Work required:
Begin at the line containing "It is designed to improve" in the entries below and end at the line containing "Spectrograph, which sees"; transcribe that range exactly and nothing outside it.

(Document images with source code)

-- Opening Marker --

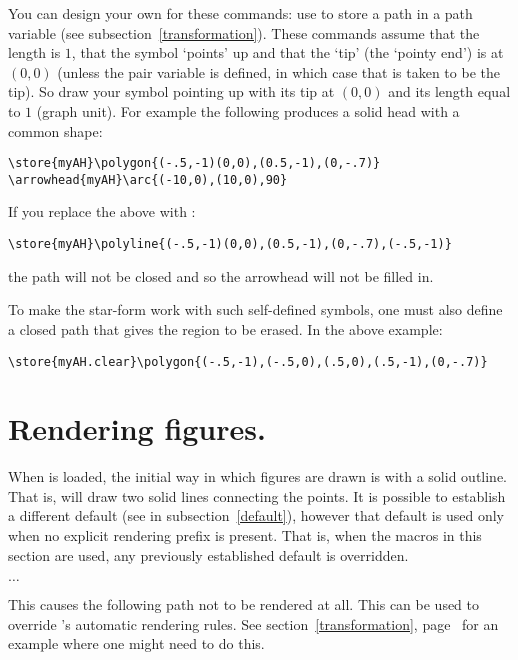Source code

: \documentclass[letterpaper]{article}
\begin{document}
You can design your own  for these commands: use 
to store a path in a path variable (see
subsection~\ref{transformation}). These commands assume that the length
is $1$, that the symbol `points' up and that the `tip' (the `pointy
end') is at $(0,0)$ (unless the pair variable  is
defined, in which case that is taken to be the tip). So draw your symbol
pointing up with its tip at $(0,0)$ and its length equal to $1$ (graph
unit). For example the following produces a solid head with a common
shape:
\begin{verbatim}
\store{myAH}\polygon{(-.5,-1)(0,0),(0.5,-1),(0,-.7)}
\arrowhead{myAH}\arc{(-10,0),(10,0),90}
\end{verbatim}
If you replace the  above with :
\begin{verbatim}
\store{myAH}\polyline{(-.5,-1)(0,0),(0.5,-1),(0,-.7),(-.5,-1)}
\end{verbatim}
the path will not be closed and so the arrowhead will not be filled in.

To make the star-form work with such self-defined symbols, one must also
define a closed path  that gives the region to be
erased. In the above example:
\begin{verbatim}
\store{myAH.clear}\polygon{(-.5,-1),(-.5,0),(.5,0),(.5,-1),(0,-.7)}
\end{verbatim}


\section{Rendering figures.}\label{rendering}

When \mfp{} is loaded, the initial way in which figures are drawn is
with a solid outline. That is,  will
draw two solid lines connecting the points. It is possible to establish
a different default (see  in subsection~\ref{default}),
however that default is used only when no explicit rendering prefix is
present. That is, when the macros in this section are used, any
previously established default is overridden.

\begin{cd}
$\ldots$%
%
\end{cd}

This causes the following path not to be rendered at all. This can be
used to override \mfp{}'s automatic rendering rules. See
section~\ref{transformation}, page~\pageref{norenderexample} for an
example where one might need to do this.
\end{document}
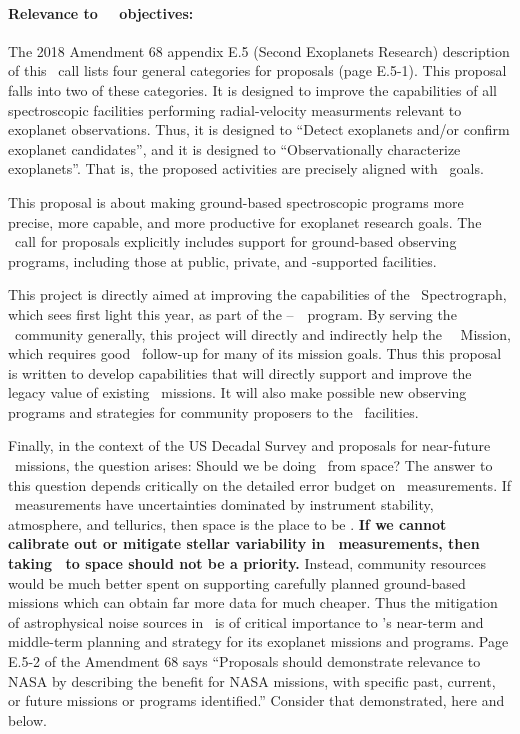 \documentclass[12pt, letterpaper]{article}
\begin{document}
\paragraph{Relevance to \NASA\ \XRP\ objectives:} The 2018 
Amendment 68 appendix E.5 (Second Exoplanets Research) description of this
\XRP\ call lists four general categories for proposals (page
E.5-1).
This proposal falls into two of these categories.
It is designed to improve the capabilities of all spectroscopic
facilities performing radial-velocity measurments relevant to
exoplanet observations.
Thus, it is designed to ``Detect exoplanets and/or confirm exoplanet
candidates'', and it is designed to ``Observationally characterize
exoplanets''.
That is, the proposed activities are precisely aligned with
\XRP\ goals.

This proposal is about making ground-based spectroscopic programs more
precise, more capable, and more productive for exoplanet research
goals.
The \XRP\ call for proposals explicitly includes support for
ground-based observing programs, including those at public, private,
and \NASA-supported facilities.

This project is directly aimed at improving the capabilities of the
\NEID\ Spectrograph, which sees first light this year,
as part of the \NASA--\NSF\ \NNEXPLORE\ program.
By serving the \EPRV\ community generally, this project will
directly and indirectly help the \NASA\ \TESS\ Mission,
which requires good \RV\ follow-up for many of its mission goals.
Thus this proposal is written to develop capabilities that will
directly support and improve the legacy value of existing
\NASA\ missions.
It will also make possible new observing programs and strategies for
community proposers to the \NNEXPLORE\ facilities.

Finally, in the context of the US Decadal Survey and proposals for near-future
\NASA\ missions, the question arises: Should we be doing \EPRV\ from space?
The answer to this question depends critically on the detailed error budget on
\EPRV\ measurements.
If \EPRV\ measurements have uncertainties dominated by instrument
stability, atmosphere, and tellurics, then space is the place to be \citep[e.g.][]{Plavchan2018}.
\textbf{If we cannot calibrate out or mitigate stellar variability
  in \EPRV\ measurements, then taking
  \EPRV\ to space should not be a priority.}
Instead, community resources would be much better spent on supporting 
carefully planned ground-based missions which can obtain far more data 
for much cheaper. 
Thus the mitigation of astrophysical noise sources in \EPRV\ is of critical
importance to \NASA's near-term and middle-term planning and strategy
for its exoplanet missions and programs.
Page E.5-2 of the  Amendment 68 says ``Proposals
should demonstrate relevance to NASA by describing the benefit for
NASA missions, with specific past, current, or future missions or
programs identified.''  Consider that demonstrated, here and below.
\end{document}
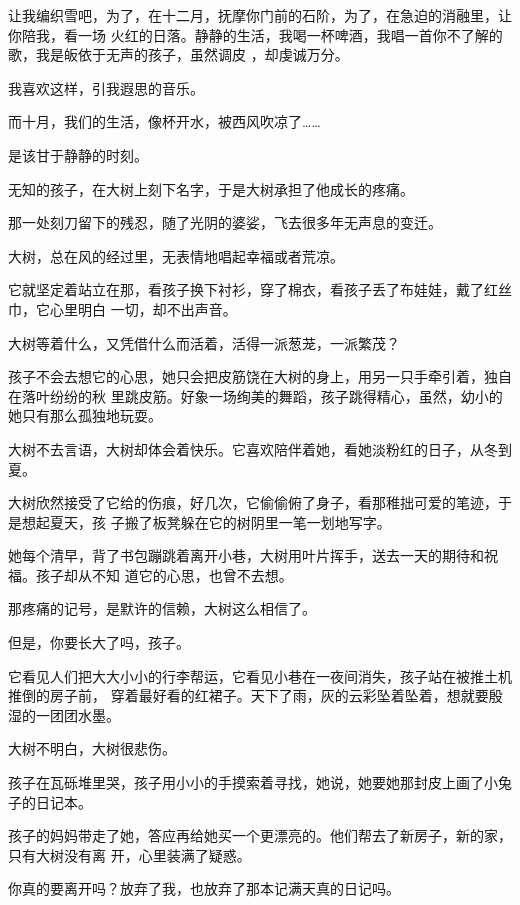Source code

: \documentclass[12pt,a4paper]{article}
\def\blankrev{\vspace{1ex}}									%
\begin{document}
		让我编织雪吧，为了，在十二月，抚摩你门前的石阶，为了，在急迫的消融里，让你陪我，看一场
	火红的日落。静静的生活，我喝一杯啤酒，我唱一首你不了解的歌，我是皈依于无声的孩子，虽然调皮
	，却虔诚万分。


		\blankrev
		我喜欢这样，引我遐思的音乐。

		而十月，我们的生活，像杯开水，被西风吹凉了……

		是该甘于静静的时刻。

	\endwriting



		无知的孩子，在大树上刻下名字，于是大树承担了他成长的疼痛。

		那一处刻刀留下的残忍，随了光阴的婆娑，飞去很多年无声息的变迁。

		大树，总在风的经过里，无表情地唱起幸福或者荒凉。

		它就坚定着站立在那，看孩子换下衬衫，穿了棉衣，看孩子丢了布娃娃，戴了红丝巾，它心里明白
	一切，却不出声音。

		大树等着什么，又凭借什么而活着，活得一派葱茏，一派繁茂？

		孩子不会去想它的心思，她只会把皮筋饶在大树的身上，用另一只手牵引着，独自在落叶纷纷的秋
	里跳皮筋。好象一场绚美的舞蹈，孩子跳得精心，虽然，幼小的她只有那么孤独地玩耍。

		大树不去言语，大树却体会着快乐。它喜欢陪伴着她，看她淡粉红的日子，从冬到夏。

		大树欣然接受了它给的伤痕，好几次，它偷偷俯了身子，看那稚拙可爱的笔迹，于是想起夏天，孩
	子搬了板凳躲在它的树阴里一笔一划地写字。

		她每个清早，背了书包蹦跳着离开小巷，大树用叶片挥手，送去一天的期待和祝福。孩子却从不知
	道它的心思，也曾不去想。

		那疼痛的记号，是默许的信赖，大树这么相信了。

		但是，你要长大了吗，孩子。

		它看见人们把大大小小的行李帮运，它看见小巷在一夜间消失，孩子站在被推土机推倒的房子前，
	穿着最好看的红裙子。天下了雨，灰的云彩坠着坠着，想就要殷湿的一团团水墨。


		大树不明白，大树很悲伤。

		孩子在瓦砾堆里哭，孩子用小小的手摸索着寻找，她说，她要她那封皮上画了小兔子的日记本。

		孩子的妈妈带走了她，答应再给她买一个更漂亮的。他们帮去了新房子，新的家，只有大树没有离
	开，心里装满了疑惑。

		你真的要离开吗？放弃了我，也放弃了那本记满天真的日记吗。
\end{document}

-- Closing Marker --

Answer area:
It is designed to improve the capabilities of all spectroscopic
facilities performing radial-velocity measurments relevant to
exoplanet observations.
Thus, it is designed to ``Detect exoplanets and/or confirm exoplanet
candidates'', and it is designed to ``Observationally characterize
exoplanets''.
That is, the proposed activities are precisely aligned with
\XRP\ goals.

This proposal is about making ground-based spectroscopic programs more
precise, more capable, and more productive for exoplanet research
goals.
The \XRP\ call for proposals explicitly includes support for
ground-based observing programs, including those at public, private,
and \NASA-supported facilities.

This project is directly aimed at improving the capabilities of the
\NEID\ Spectrograph, which sees first light this year,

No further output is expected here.